Before he went on the road, Slater quit a job as a planning
director for Boston's transit system, while Ms. Slater
was an education services manager for a software company.
Now the couple
call Vermont their home, although their global adventures
are still posted online at the www.madriver.com/users/rtw2vt
site.
Matt Donath,
a former long-term traveler who is now home in Chicago,
spent weeks in India before he finally found a cybercafe
that had working equipment. He also discovered that many
cafes he visited would deliberately overestimate the amount
of time he spent online, often tacking on the time he
had to spend simply waiting to be connected. Clearly,
money is useful to the digital dharma bum, and several
sites post sponsorship information. Some of the travelers
have managed to attract sponsors, although many appear
to be flying solo. Ms. Von-Willcox said she had not approached
anyone for money yet; the companies listed as sponsors,
she said, have contributed "stuff."
Many travelers
now wouldn't dream of circling the globe without being
wired.

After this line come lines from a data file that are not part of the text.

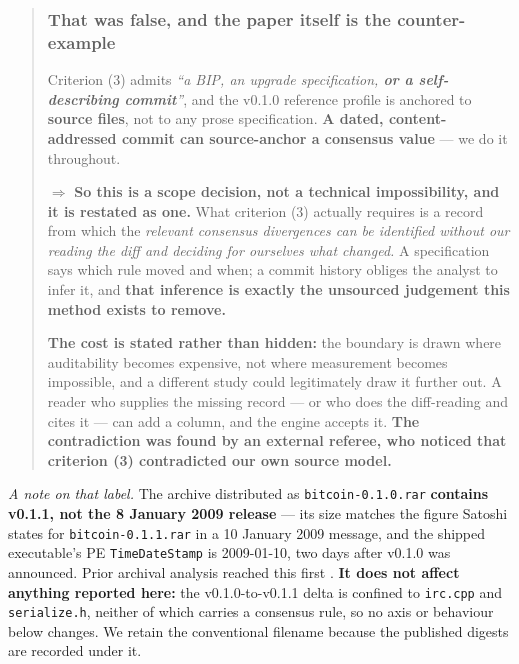 \documentclass[
]{article}
\begin{document}
\begin{quote}
\mbox{}%
\subsubsection{That was false, and the paper itself is the
counter-example}\label{that-was-false-and-the-paper-itself-is-the-counter-example}

Criterion (3) admits \emph{``a BIP, an upgrade specification, \textbf{or
a self-describing commit}''}, and the v0.1.0 reference profile is
anchored to \textbf{source files}, not to any prose specification.
\textbf{A dated, content-addressed commit can source-anchor a consensus
value} --- we do it throughout.

\(\Rightarrow\) \textbf{So this is a scope decision, not a technical
impossibility, and it is restated as one.} What criterion (3) actually
requires is a record from which the \emph{relevant consensus divergences
can be identified without our reading the diff and deciding for
ourselves what changed.} A specification says which rule moved and when;
a commit history obliges the analyst to infer it, and \textbf{that
inference is exactly the unsourced judgement this method exists to
remove.}

\textbf{The cost is stated rather than hidden:} the boundary is drawn
where auditability becomes expensive, not where measurement becomes
impossible, and a different study could legitimately draw it further
out. A reader who supplies the missing record --- or who does the
diff-reading and cites it --- can add a column, and the engine accepts
it. \textbf{The contradiction was found by an external referee, who
noticed that criterion (3) contradicted our own source model.}
\end{quote}

\emph{A note on that label.} The archive distributed as
\texttt{bitcoin-0.1.0.rar} \textbf{contains v0.1.1, not the 8 January
2009 release} --- its size matches the figure Satoshi states for
\texttt{bitcoin-0.1.1.rar} in a 10 January 2009 message, and the shipped
executable's PE \texttt{TimeDateStamp} is 2009-01-10, two days after
v0.1.0 was announced. Prior archival analysis reached this first
\citep{chainbulletin}. \textbf{It does not affect anything reported
here:} the v0.1.0-to-v0.1.1 delta is confined to \texttt{irc.cpp} and
\texttt{serialize.h}, neither of which carries a consensus rule, so no
axis or behaviour below changes. We retain the conventional filename
because the published digests are recorded under it.
\end{document}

The Slaters, for example, relied on the Net to
stay in contact with friends and family members, and Slater
also turned to it to keep up with the Boston Patriots.
Sometimes digital
connections have helped travelers in unexpected ways.
Take Donath.
He cut short his round-the-world trip in Singapore last
winter, when it was discovered that his wife and traveling
companion, Sybil, had breast cancer.
Shortly after
they came home, they received in the mail a video about
breast cancer that had been sent by an Internet user who
had visited the couple's Web site at www.travel-library.com/rtw/donath.
Donath said
the video is helping his wife cope with her disease. Before
the recent explosion in the number of personal Web sites
-- including those written by travelers like himself --
receiving such support "would have been unimaginable,"
he wrote in a recent e-mail message.